Look below for the lines from the one with "sexualities with racial" to the one with "deshalb auch nur", and copy exactly those lines, both ends included.

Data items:

================================

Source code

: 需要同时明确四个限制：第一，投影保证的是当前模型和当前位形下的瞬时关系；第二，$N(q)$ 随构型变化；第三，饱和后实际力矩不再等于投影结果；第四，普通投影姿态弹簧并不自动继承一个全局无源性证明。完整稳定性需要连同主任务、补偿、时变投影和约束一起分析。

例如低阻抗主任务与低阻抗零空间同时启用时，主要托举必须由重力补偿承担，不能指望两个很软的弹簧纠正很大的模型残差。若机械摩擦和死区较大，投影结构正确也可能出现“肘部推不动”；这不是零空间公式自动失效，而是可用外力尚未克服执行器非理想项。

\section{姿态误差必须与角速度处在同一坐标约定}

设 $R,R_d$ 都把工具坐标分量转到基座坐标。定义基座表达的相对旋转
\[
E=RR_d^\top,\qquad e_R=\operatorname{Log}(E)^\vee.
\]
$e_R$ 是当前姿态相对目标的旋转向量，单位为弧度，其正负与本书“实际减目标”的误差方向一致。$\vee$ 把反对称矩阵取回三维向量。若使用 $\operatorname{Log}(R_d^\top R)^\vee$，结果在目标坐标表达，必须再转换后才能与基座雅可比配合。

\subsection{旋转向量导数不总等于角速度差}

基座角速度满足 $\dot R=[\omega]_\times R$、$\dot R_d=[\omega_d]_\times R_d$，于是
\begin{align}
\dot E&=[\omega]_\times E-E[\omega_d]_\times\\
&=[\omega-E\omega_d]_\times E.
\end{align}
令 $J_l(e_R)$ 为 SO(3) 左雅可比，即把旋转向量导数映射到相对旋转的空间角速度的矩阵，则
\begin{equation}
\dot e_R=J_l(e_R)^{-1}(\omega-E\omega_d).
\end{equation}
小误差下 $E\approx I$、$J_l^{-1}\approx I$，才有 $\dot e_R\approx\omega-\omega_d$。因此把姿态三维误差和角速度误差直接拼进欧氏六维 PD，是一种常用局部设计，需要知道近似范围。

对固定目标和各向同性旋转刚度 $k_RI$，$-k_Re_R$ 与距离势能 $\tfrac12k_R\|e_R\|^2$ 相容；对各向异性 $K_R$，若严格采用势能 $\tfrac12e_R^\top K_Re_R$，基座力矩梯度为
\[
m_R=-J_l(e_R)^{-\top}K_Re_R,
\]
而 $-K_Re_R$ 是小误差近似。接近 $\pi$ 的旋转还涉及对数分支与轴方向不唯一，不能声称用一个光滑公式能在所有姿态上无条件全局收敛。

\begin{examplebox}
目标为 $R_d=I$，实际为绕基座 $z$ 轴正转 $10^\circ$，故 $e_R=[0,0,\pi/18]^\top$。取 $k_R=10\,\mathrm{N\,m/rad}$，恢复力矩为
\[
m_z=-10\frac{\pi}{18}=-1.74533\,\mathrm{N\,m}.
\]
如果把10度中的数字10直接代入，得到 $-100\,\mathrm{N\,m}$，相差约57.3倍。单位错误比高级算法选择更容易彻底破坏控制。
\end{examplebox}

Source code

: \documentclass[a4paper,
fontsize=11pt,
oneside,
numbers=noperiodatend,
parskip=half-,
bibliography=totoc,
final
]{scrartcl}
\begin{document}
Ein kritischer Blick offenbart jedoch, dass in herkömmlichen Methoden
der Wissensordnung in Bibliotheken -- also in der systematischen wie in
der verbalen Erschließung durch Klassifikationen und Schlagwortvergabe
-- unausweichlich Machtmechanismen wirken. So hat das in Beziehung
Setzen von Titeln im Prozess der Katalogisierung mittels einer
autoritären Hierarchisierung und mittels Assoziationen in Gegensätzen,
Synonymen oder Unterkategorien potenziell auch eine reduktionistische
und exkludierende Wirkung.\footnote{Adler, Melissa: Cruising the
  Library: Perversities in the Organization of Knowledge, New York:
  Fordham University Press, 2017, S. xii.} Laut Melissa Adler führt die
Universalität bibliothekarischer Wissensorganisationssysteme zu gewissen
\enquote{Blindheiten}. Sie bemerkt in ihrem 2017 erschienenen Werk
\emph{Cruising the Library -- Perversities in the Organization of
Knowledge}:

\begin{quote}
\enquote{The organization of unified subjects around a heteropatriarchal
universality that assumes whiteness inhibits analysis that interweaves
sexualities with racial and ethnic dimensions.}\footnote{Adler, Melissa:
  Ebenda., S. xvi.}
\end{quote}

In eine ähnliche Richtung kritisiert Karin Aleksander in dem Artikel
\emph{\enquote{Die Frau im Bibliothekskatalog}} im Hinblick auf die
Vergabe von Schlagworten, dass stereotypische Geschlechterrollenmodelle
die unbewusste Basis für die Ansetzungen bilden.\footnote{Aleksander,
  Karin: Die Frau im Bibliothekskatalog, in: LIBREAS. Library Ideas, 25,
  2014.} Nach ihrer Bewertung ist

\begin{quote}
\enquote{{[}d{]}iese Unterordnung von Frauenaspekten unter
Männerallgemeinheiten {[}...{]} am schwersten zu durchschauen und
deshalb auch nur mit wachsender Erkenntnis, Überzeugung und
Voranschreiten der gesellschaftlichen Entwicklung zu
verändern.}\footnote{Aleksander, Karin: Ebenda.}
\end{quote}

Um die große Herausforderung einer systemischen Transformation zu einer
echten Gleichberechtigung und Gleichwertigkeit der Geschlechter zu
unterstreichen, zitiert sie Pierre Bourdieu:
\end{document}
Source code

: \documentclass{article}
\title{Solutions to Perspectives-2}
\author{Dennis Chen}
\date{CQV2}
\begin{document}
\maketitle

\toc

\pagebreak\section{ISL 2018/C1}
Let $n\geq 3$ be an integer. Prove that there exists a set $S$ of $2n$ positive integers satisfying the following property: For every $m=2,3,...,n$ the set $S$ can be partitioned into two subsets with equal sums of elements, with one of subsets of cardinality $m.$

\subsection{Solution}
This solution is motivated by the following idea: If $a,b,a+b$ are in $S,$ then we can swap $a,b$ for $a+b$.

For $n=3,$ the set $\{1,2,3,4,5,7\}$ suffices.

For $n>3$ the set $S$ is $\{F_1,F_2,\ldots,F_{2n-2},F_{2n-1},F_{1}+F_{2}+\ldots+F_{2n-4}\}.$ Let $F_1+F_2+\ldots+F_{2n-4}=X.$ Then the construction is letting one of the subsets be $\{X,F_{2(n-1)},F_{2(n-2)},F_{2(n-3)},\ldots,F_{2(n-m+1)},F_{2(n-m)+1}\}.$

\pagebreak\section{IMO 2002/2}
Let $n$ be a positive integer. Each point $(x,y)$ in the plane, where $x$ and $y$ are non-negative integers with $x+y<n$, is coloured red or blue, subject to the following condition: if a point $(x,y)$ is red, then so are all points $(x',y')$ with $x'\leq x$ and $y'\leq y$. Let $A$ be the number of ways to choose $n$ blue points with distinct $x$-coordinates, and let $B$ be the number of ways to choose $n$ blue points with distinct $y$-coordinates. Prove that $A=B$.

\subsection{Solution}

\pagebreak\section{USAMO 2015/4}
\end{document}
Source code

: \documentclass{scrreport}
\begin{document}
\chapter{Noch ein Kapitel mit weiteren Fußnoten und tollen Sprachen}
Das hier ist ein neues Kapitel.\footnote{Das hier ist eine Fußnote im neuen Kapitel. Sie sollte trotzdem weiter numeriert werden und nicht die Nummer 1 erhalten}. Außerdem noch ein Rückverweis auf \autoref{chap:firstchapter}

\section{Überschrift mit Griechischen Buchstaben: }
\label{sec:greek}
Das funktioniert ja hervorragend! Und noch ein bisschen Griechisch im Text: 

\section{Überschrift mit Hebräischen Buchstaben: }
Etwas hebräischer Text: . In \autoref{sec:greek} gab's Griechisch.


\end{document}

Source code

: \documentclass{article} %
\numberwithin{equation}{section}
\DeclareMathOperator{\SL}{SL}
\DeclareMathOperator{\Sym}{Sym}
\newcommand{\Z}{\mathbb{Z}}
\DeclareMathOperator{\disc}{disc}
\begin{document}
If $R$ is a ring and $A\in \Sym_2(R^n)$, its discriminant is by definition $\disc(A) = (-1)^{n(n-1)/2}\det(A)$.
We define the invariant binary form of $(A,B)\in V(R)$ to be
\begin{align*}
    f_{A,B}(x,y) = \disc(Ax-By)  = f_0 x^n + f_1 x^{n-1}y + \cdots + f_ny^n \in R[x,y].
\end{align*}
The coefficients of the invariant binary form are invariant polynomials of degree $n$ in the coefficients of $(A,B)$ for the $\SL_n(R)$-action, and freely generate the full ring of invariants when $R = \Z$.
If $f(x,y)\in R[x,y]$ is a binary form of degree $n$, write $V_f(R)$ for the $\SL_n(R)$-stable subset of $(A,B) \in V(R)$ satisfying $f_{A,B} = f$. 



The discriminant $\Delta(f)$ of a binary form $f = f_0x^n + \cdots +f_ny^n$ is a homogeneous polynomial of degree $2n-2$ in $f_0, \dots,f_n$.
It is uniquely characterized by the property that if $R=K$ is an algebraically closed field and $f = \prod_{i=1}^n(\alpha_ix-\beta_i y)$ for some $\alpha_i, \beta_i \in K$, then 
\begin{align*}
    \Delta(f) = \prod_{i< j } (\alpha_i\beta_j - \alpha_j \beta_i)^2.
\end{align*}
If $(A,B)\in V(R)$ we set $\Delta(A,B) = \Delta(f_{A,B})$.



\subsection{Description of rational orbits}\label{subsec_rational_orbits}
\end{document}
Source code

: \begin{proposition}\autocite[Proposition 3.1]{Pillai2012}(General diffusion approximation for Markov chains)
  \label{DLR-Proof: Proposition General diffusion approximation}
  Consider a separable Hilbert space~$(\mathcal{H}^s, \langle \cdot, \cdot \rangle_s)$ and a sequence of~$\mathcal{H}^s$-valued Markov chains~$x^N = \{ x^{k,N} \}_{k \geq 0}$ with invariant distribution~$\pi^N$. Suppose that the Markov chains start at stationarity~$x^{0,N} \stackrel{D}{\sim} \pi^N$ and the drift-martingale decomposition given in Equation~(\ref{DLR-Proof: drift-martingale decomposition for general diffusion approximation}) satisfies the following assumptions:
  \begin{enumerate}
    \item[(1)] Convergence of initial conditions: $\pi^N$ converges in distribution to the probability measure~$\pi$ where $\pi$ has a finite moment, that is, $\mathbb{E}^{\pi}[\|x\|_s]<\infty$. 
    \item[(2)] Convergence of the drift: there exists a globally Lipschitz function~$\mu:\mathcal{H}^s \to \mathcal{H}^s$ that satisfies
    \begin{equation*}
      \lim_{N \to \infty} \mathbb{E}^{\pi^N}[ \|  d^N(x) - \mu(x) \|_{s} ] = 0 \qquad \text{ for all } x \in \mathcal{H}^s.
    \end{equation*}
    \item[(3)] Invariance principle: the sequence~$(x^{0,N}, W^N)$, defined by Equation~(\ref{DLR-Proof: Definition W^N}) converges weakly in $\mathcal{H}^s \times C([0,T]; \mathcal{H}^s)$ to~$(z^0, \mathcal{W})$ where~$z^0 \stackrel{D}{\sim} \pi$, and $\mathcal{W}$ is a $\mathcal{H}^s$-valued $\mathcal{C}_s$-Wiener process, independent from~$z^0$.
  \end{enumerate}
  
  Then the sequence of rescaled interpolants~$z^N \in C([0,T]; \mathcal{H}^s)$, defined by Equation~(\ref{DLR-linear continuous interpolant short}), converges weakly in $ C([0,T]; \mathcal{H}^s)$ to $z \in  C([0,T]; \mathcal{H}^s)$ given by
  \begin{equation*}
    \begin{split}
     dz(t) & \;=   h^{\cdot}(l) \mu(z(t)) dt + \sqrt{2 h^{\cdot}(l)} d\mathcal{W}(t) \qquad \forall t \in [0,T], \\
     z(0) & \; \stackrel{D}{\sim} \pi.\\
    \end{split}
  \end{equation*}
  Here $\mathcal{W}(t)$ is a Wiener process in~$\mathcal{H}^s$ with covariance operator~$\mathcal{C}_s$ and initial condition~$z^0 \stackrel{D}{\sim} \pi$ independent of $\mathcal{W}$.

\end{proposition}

================================

ANSWER BOX:
sexualities with racial and ethnic dimensions.}\footnote{Adler, Melissa:
  Ebenda., S. xvi.}
\end{quote}

In eine ähnliche Richtung kritisiert Karin Aleksander in dem Artikel
\emph{\enquote{Die Frau im Bibliothekskatalog}} im Hinblick auf die
Vergabe von Schlagworten, dass stereotypische Geschlechterrollenmodelle
die unbewusste Basis für die Ansetzungen bilden.\footnote{Aleksander,
  Karin: Die Frau im Bibliothekskatalog, in: LIBREAS. Library Ideas, 25,
  2014.} Nach ihrer Bewertung ist

\begin{quote}
\enquote{{[}d{]}iese Unterordnung von Frauenaspekten unter
Männerallgemeinheiten {[}...{]} am schwersten zu durchschauen und
deshalb auch nur mit wachsender Erkenntnis, Überzeugung und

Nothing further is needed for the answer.